We wniosku napisał, że chce pomóc swojej rodzinie, która wciąż cierpi z powodu popełnionej przez niego zbrodni. Podkreślał, że w więzieniu przeszedł duchową przemianę, która pozwoliła mu w pełni zrozumieć ogrom wyrządzonej krzywdy. - Świadomość tego, co zrobiłem, będzie mi towarzyszyć do końca życia - pisał. Prośbę o ułaskawienie poparli więzienni specjaliści od resocjalizacji oraz jeden z dwóch sądów opiniujących wniosek. Prezydent Kwaśniewski nie skorzystał jednak z prawa łaski - decyzję odmowną wydał we wrześniu 2003 r.
Studio "Zza Krat"
Goulais za kratkami dużo czytał, ukończył studia filologiczne, prowadził kurs języka francuskiego dla więźniów. Zaczął kręcić filmy krótkometrażowe, w których grali więźniowie. W więzieniu w Nowej Hucie-Ruszczy założył Studio Filmowe "Zza Krat". Pod jego szyldem powstały m.in. filmy: "Wyjście", "Więzienne sny samochodziarza Harry'ego", "Walka" i "Skrupuł". Wszystkie produkcje były finansowane przez sponsorów, dochód ze sprzedaży kaset z filmem zasilał konta stowarzyszeń charytatywnych. "Wyjście" otrzymało nagrodę za reżyserię na Ogólnopolskim Festiwalu Amatorskich Filmów Fabularnych "Kino poza kinem" w Zielonej Górze.
Goulais za "Więzienne sny samochodziarza Harry'ego" zdobył w 1998 r. nagrodę przewodniczącego Krajowej Rady Radiofonii i Telewizji na Festiwalu Filmów Fabularnych w Gdyni. Nagrody nie odebrał osobiście. Artystyczną działalność kontynuował także po przeniesieniu do więzienia w Trzebini. Przestał kręcić filmy, gdy w 2002 r. trafił do aresztu w Warszawie-Służewiu. W wywiadach, jakich udzielał po sukcesie "Samochodziarza Harry'ego" podkreślał, że praca nad filmami pomaga mu odzyskać wolność. - Najważniejszy środek do spełnienia tego celu to wyobraźnia - mówił.
To nonsens
Po wyjściu z więzienia Goulais nie próbował kontaktować się z przyjaciółmi Andrzeja Zauchy. - Po co miałby to robić? Żeby powiedzieć "przepraszam"? To nonsens - mówi Andrzej Sikorowski.
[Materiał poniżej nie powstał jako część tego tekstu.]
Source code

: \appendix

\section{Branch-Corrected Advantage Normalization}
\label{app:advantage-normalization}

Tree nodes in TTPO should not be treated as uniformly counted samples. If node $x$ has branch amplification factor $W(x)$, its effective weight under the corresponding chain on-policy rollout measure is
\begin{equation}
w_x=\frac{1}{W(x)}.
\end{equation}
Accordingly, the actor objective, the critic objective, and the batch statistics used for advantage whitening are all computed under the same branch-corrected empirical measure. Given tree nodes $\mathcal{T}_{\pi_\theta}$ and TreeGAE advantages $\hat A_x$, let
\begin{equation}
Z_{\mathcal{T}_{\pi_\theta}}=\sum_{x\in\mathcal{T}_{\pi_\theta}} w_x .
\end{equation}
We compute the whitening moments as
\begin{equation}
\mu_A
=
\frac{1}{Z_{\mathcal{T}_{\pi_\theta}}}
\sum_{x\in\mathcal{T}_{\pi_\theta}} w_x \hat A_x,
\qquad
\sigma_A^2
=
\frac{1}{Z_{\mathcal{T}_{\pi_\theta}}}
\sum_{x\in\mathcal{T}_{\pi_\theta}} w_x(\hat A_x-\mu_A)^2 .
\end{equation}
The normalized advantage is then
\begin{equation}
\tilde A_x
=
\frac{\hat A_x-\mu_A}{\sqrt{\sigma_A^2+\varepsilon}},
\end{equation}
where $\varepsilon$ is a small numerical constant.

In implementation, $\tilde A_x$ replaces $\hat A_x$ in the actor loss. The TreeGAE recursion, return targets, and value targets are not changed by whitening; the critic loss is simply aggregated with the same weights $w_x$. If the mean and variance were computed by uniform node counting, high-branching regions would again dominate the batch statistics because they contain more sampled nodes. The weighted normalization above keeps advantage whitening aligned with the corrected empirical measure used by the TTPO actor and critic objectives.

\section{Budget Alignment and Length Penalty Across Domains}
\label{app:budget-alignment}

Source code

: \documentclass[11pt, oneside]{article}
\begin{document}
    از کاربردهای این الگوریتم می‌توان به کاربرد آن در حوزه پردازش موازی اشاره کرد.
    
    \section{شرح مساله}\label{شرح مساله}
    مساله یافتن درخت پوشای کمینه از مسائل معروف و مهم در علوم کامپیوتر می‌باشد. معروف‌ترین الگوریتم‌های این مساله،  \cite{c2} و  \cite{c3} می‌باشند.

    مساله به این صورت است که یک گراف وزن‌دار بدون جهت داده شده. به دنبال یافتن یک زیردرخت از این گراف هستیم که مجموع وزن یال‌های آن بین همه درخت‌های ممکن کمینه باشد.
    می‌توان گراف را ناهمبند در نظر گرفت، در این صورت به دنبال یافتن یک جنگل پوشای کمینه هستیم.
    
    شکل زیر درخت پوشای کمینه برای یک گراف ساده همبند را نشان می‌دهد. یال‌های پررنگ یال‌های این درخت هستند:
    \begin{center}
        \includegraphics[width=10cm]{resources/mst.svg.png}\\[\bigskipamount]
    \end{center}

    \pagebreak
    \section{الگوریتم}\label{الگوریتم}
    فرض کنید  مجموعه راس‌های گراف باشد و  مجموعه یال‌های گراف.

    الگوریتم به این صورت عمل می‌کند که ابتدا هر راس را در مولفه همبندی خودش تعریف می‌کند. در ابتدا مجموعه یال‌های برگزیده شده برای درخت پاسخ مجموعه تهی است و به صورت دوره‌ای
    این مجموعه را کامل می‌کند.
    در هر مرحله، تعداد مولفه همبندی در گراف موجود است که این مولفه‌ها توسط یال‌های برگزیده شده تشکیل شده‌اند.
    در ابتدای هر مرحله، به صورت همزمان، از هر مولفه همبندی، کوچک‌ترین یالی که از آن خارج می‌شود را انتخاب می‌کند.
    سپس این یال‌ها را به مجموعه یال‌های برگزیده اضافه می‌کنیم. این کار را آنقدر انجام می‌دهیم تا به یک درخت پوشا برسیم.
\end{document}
Nie odezwał się także do swoich więziennych wychowawców z więzień w Ruszczy i Trzebini.
ANDRZEJ ZAUCHA
Piosenkarz, wokalista jazzowy, saksofonista i perkusista. Muzyczny samouk, z zawodu był zecerem. Debiutował jako perkusista w amatorskim zespole "Czarty". Później został solistą grupy "Telstar". W latach 1968-71 był wokalistą jazzowej grupy "Dżamble". W 1971 związał się z zespołem "Anawa". W l. 1973 - 79 śpiewał i grał w zespołach rozrywkowych za granicą. W 1980 r. rozpoczęła się jego kariera solowa. Współpracował z jazzmanami, m.in. z Jarosławem Śmietaną, Michałem Urbaniakiem i Janem Ptaszynem Wróblewskim oraz z zespołem "Old Metropolitan Band" jako perkusista. W 1990 r. z Andrzejem Sikorowskim i Krzysztofem Piaseckim występował w utworzonej wspólnie grupie "Sami". Wierne grono słuchaczy zyskał po występie na festiwalu w Opolu w 1988 roku. Stał się wtedy jedną z największych gwiazd muzyki rozrywkowej w Polsce. Piosenki "Czarny Alibaba" i "C'est la vie - Paryż z pocztówki" są znane i popularne do dziś. Gdy zginął, miał 42 lata.